亚洲免费av电影一区二区三区,日韩爱爱视频,51精品视频一区二区三区,91视频爱爱,日韩欧美在线播放视频,中文字幕少妇AV,亚洲电影中文字幕,久久久久亚洲av成人网址,久久综合视频网站,国产在线不卡免费播放

        ?

        Adaptive Neural Control for Nonlinear MIMO Function Constraint Systems

        2023-03-27 02:41:10TianqiYuYanJunLiuandLeiLiu
        IEEE/CAA Journal of Automatica Sinica 2023年3期

        Tianqi Yu, Yan-Jun Liu,, and Lei Liu,

        Dear Editor,

        In this letter, a novel adaptive control design problem for uncertain nonlinear multi-input-multi-output (MIMO) systems with time-varying full state constraints is proposed, where the considered systems consist of various subsystems, and the states of each subsystem are interconnected tightly.It is universally acknowledged that in the existing researches with state constraints, system constraint bounds are always constants or time-varying functions.Different from previous methods, the constraint boundary of this letter is regarded as a special function of not only time but of state variables.In order to handle time-varying full state constraints, the tangent type time-varying barrier Lyapunov functions (tan-TVBLFs) are introduced.By combining neural networks (NNs) and backstepping technique, an intelligent controller is developed.Meanwhile, we introduce an even function to guarantee the feasibility of NN approximation of unknown functions over practical compact sets.The feasibility of the mentioned control strategy is certified through the simulation results.
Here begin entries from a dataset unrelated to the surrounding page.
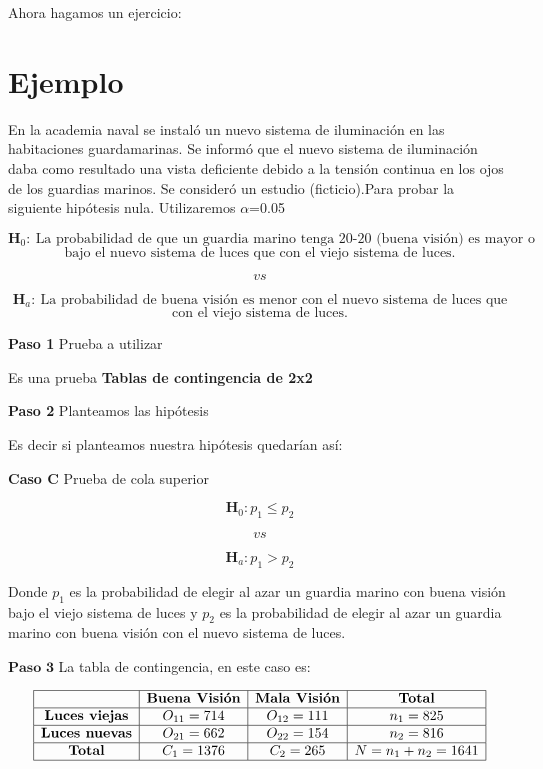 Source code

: \documentclass[
  a4paper,
  oneside,
  openany]{book}
\begin{document}
Ahora hagamos un ejercicio:

\hypertarget{ejemplo-10}{%
\section{Ejemplo}\label{ejemplo-10}}

En la academia naval se instaló un nuevo sistema de iluminación en las habitaciones guardamarinas. Se informó que el nuevo sistema de iluminación daba como resultado una vista deficiente debido a la tensión continua en los ojos de los guardias marinos. Se consideró un estudio (ficticio).Para probar la siguiente hipótesis nula. Utilizaremos \(\alpha\)=0.05

\[\textbf{H}_0: \ \mbox{La probabilidad de que un guardia marino tenga 20-20 (buena visión) es mayor o igual}\]
\[\mbox{bajo el nuevo sistema de luces que con el viejo sistema de luces.}\]

\[vs\]

\[\textbf{H}_a: \ \mbox{La probabilidad de buena visión es menor con el nuevo sistema de luces que}\]
\[\mbox{con el viejo sistema de luces.}\]

\textbf{Paso 1} Prueba a utilizar

Es una prueba \textbf{Tablas de contingencia de 2x2}

\textbf{Paso 2} Planteamos las hipótesis

Es decir si planteamos nuestra hipótesis quedarían así:

\textbf{Caso C} Prueba de cola superior

\[\textbf{H}_0: p_{1} \leq p_{2}\]

\[vs\]

\[\textbf{H}_a: p_{1} > p_{2}\]

Donde \(p_{1}\) es la probabilidad de elegir al azar un guardia marino con buena visión bajo el viejo sistema de luces y \(p_{2}\) es la probabilidad de elegir al azar un guardia marino con buena visión con el nuevo sistema de luces.

\(\textbf{Paso 3}\) La tabla de contingencia, en este caso es:

\[
\begin{array}{|c|c|c|c|}
\hline
 & \textbf{Buena Visión} & \textbf{Mala Visión} & \textbf{Total}   \\
\hline
\textbf{Luces viejas} & O_{11}= 714 & O_{12}=111 & n_{1}=825   \\
\hline
\textbf{Luces nuevas} & O_{21}=662 & O_{22}=154 & n_{2}=816\\
\hline
\textbf{Total}  & C_{1}=1376 & C_{2}=265   & N=n_{1}+n_{2}=1641 \\
\hline
\end{array}
\]
\end{document}
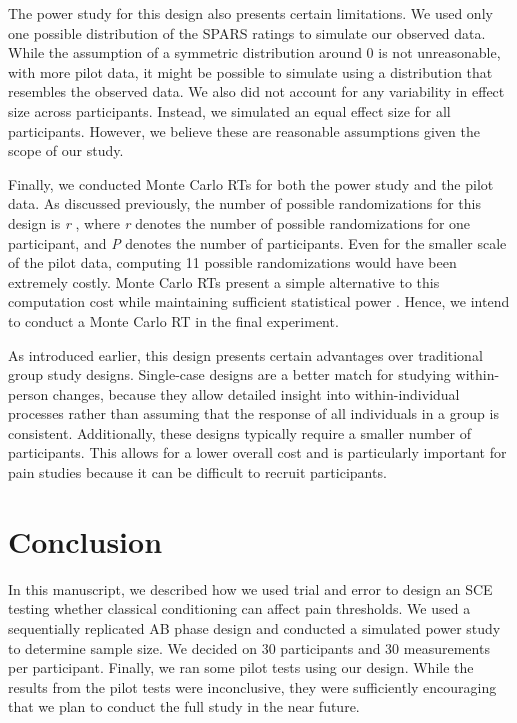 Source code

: \documentclass{article}
\begin{document}
The power study for this design also presents certain limitations. We used only one possible distribution of the SPARS ratings to simulate our observed data. While the assumption of a symmetric distribution around 0 is not unreasonable, with more pilot data, it might be possible to simulate using a distribution that resembles the observed data. We also did not account for any variability in effect size across participants. Instead, we simulated an equal effect size for all participants. However, we believe these are reasonable assumptions given the scope of our study. 

Finally, we conducted Monte Carlo RTs for both the power study and the pilot data. As discussed previously, the number of possible randomizations for this design is \emph{r} , where \emph{r} denotes the number of possible randomizations for one participant, and \emph{P} denotes the number of participants. Even for the smaller scale of the pilot data, computing 11  possible randomizations would have been extremely costly. Monte Carlo RTs present a simple alternative to this computation cost while maintaining sufficient statistical power \autocite{bib49,bib50} . Hence, we intend to conduct a Monte Carlo RT in the final experiment. 

As introduced earlier, this design presents certain advantages over traditional group study designs. Single-case designs are a better match for studying within-person changes, because they allow detailed insight into within-individual processes rather than assuming that the response of all individuals in a group is consistent. Additionally, these designs typically require a smaller number of participants. This allows for a lower overall cost and is particularly important for pain studies because it can be difficult to recruit participants.

\section{Conclusion} 

In this manuscript, we described how we used trial and error to design an SCE testing whether classical conditioning can affect pain thresholds. We used a sequentially replicated AB phase design and conducted a simulated power study to determine sample size. We decided on 30 participants and 30 measurements per participant. Finally, we ran some pilot tests using our design. While the results from the pilot tests were inconclusive, they were sufficiently encouraging that we plan to conduct the full study in the near future.
\end{document}

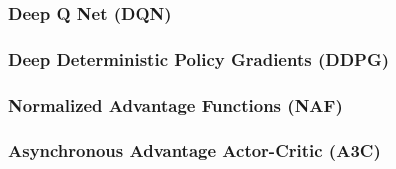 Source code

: \documentclass[journal]{IEEEtran}
\begin{document}
\subsubsection{Deep Q Net (DQN)}

\subsubsection{Deep Deterministic Policy Gradients (DDPG)}

\subsubsection{Normalized Advantage Functions (NAF)}

\subsubsection{Asynchronous Advantage Actor-Critic (A3C)}
\end{document}
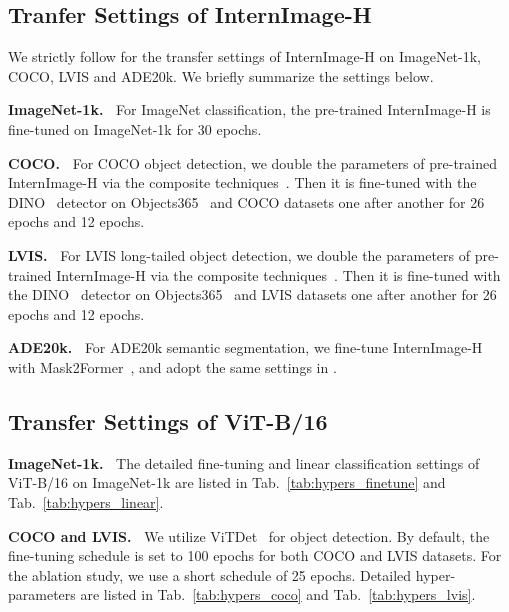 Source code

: \documentclass[10pt,twocolumn,letterpaper]{article}
\begin{document}
\subsection{Tranfer Settings of InternImage-H}

We strictly follow \cite{anonymous2022internimg} for the transfer settings of InternImage-H on ImageNet-1k, COCO, LVIS and ADE20k. We briefly summarize the settings below.

\vspace{0.5em}\noindent\textbf{ImageNet-1k.~} For ImageNet classification, the pre-trained InternImage-H is fine-tuned on ImageNet-1k for 30 epochs.

\vspace{0.5em}\noindent\textbf{COCO.~} For COCO object detection, we double the parameters of pre-trained InternImage-H via the composite techniques~\cite{liang2022cbnet}. Then it is fine-tuned with the DINO~\cite{zhang2022dino} detector on Objects365~\cite{shao2019objects365} and COCO datasets one after another for 26 epochs and 12 epochs.

\vspace{0.5em}\noindent\textbf{LVIS.~} For LVIS long-tailed object detection, we double the parameters of pre-trained InternImage-H via the composite techniques~\cite{liang2022cbnet}. Then it is fine-tuned with the DINO~\cite{zhang2022dino} detector on Objects365~\cite{shao2019objects365} and LVIS datasets one after another for 26 epochs and 12 epochs.

\vspace{0.5em}\noindent\textbf{ADE20k.~} For ADE20k semantic segmentation, we fine-tune InternImage-H with Mask2Former~\cite{cheng2021masked}, and adopt the same settings in \cite{wang2022image,chen2022vitadapter}. 

\subsection{Transfer Settings of ViT-B/16}

\noindent\textbf{ImageNet-1k.~} The detailed fine-tuning and linear classification settings of ViT-B/16 on ImageNet-1k are listed in Tab.~\ref{tab:hypers_finetune} and Tab.~\ref{tab:hypers_linear}. 

\vspace{0.5em}\noindent\textbf{COCO and LVIS.~} We utilize ViTDet~\cite{li2022exploring} for object detection. By default, the fine-tuning schedule is set to 100 epochs for both COCO and LVIS datasets. For the ablation study, we use a short schedule of 25 epochs. Detailed hyper-parameters are listed in Tab.~\ref{tab:hypers_coco} and Tab.~\ref{tab:hypers_lvis}.
\end{document}
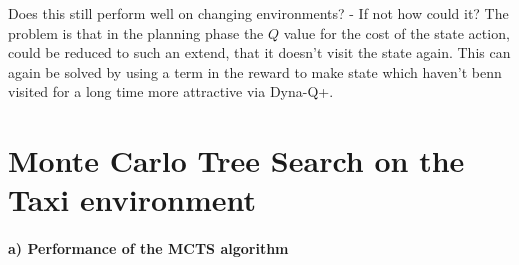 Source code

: \documentclass{article}
\begin{document}
Does this still perform well on changing environments? - If not how could it? The problem is that in the planning phase the $Q$ value for the cost of the state action, could be reduced to such an extend, that it doesn't visit the state again. This can again be solved by using a term in the reward to make state which haven't benn visited for a long time more attractive via Dyna-Q+.



\section{Monte Carlo Tree Search on the Taxi environment}

\paragraph{a) Performance of the MCTS algorithm}
\end{document}
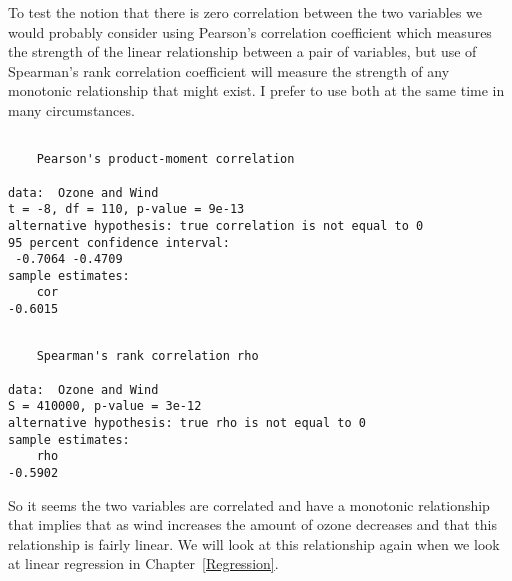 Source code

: To test the notion that there is zero correlation between the two variables we would probably consider using Pearson's correlation coefficient which measures the strength of the linear relationship between a pair of variables, but use of Spearman's rank correlation coefficient will measure the strength of any monotonic relationship that might exist. I prefer to use both at the same time in many circumstances. 
\begin{knitrout}
\color{fgcolor}\begin{kframe}
\begin{alltt}
\hlstd{> }
\hlstd{> }
\end{alltt}
\begin{verbatim}

	Pearson's product-moment correlation

data:  Ozone and Wind
t = -8, df = 110, p-value = 9e-13
alternative hypothesis: true correlation is not equal to 0
95 percent confidence interval:
 -0.7064 -0.4709
sample estimates:
    cor 
-0.6015 
\end{verbatim}
\begin{alltt}
\hlstd{> } \hlstd{=}\hlstd{)}
\end{alltt}


{\ttfamily\noindent{}}\begin{verbatim}

	Spearman's rank correlation rho

data:  Ozone and Wind
S = 410000, p-value = 3e-12
alternative hypothesis: true rho is not equal to 0
sample estimates:
    rho 
-0.5902 
\end{verbatim}
\begin{alltt}
\hlstd{> }
\end{alltt}
\end{kframe}
\end{knitrout}
So it seems the two variables are correlated and have a monotonic relationship that implies that as wind increases the amount of ozone decreases and that this relationship is fairly linear. We will look at this relationship again when we look at linear regression in Chapter~\ref{Regression}.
        Over recent decades, the control strategy of nonlinear systems has drawn lots of attention due to classical control methods are not sufficient for nonlinear characteristic problems.Thus, various advanced control techniques for uncertain nonlinear systems are proposed in[1] and [2].Subsequently, NNs and fuzzy logic systems (FLSs) have been widely used [3].Via fast finite-time stable theory and FLSs, a fuzzy dynamic surface control with uncertainties is studied in [4],where the computational complexity is reduced.An adaptive backstepping output feedback control strategy is investigated by taking unmeasured states into consideration [5].Further, an adaptive faulttolerant controller is constructed in [6], and a control scheme of pure feedback systems is proposed by [7].Nevertheless, the impact of output and state constraints has been neglected according to above descriptions.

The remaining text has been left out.